Collected data:
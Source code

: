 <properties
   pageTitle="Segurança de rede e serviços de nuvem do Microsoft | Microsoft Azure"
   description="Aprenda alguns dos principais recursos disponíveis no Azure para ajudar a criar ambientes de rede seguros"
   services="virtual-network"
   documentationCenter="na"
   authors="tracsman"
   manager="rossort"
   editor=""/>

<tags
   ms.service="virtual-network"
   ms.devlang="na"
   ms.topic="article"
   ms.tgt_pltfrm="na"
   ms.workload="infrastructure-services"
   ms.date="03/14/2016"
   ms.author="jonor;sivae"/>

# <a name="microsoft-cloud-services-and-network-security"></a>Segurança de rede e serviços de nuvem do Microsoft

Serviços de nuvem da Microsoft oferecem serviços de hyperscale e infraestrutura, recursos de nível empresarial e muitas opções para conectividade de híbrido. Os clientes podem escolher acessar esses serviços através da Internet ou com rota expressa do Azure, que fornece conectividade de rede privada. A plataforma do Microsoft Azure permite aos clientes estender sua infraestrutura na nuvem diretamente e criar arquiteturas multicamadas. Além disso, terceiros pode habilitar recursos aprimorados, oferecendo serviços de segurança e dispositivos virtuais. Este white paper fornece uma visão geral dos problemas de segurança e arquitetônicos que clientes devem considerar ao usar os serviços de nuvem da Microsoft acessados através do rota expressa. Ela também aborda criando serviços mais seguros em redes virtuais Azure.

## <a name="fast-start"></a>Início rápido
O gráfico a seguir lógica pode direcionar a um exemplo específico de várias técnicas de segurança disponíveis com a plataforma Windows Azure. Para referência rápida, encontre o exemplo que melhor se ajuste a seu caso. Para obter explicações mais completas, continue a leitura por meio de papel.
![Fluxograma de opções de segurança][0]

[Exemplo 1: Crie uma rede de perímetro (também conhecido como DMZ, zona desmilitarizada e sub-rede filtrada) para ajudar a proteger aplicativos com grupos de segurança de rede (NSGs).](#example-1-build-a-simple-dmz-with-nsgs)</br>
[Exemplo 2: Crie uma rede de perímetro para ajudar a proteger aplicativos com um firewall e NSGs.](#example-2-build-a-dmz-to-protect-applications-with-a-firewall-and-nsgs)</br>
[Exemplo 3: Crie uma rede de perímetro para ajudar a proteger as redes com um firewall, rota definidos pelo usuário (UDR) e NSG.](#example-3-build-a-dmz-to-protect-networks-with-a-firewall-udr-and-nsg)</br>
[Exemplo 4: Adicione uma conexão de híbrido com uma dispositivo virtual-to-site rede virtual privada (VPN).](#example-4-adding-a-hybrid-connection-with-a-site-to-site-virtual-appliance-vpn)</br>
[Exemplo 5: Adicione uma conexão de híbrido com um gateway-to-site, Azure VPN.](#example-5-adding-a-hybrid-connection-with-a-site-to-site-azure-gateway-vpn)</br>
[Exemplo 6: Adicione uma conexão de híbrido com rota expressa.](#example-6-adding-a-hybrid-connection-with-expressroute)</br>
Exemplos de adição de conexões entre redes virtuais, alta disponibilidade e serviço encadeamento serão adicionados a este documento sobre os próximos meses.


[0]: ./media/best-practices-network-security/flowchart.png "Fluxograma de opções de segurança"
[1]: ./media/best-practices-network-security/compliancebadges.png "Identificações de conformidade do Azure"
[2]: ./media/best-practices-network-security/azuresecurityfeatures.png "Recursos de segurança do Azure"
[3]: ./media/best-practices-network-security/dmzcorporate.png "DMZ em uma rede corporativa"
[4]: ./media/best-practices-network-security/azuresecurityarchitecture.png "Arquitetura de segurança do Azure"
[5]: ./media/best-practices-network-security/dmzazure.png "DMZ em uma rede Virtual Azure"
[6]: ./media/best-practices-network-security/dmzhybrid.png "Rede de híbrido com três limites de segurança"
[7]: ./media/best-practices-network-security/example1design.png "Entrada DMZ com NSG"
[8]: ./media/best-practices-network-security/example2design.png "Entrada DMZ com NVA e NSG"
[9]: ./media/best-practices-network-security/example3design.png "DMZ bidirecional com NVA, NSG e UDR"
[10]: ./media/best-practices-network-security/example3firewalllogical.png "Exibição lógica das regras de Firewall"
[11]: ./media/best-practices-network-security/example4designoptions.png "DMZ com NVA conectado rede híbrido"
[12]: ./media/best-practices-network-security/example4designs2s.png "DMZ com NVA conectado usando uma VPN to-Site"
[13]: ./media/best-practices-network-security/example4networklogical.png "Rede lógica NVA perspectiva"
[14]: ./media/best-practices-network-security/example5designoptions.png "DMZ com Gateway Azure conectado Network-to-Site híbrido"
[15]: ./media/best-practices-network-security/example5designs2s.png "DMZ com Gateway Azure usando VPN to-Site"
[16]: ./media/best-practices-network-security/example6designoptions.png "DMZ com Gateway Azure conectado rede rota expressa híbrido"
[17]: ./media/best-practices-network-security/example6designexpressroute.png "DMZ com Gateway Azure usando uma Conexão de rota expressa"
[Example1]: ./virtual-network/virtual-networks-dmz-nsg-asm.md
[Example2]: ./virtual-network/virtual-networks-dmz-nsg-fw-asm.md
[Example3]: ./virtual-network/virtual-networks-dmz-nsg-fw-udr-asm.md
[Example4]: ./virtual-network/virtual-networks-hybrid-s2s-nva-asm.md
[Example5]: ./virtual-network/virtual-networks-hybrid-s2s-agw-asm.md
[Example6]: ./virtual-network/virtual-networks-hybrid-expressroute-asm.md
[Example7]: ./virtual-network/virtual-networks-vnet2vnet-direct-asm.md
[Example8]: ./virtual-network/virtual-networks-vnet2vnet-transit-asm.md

What you should do:
Nothing but a number is expected here: the number of lines above that hold the word "conectado".

Answer:
4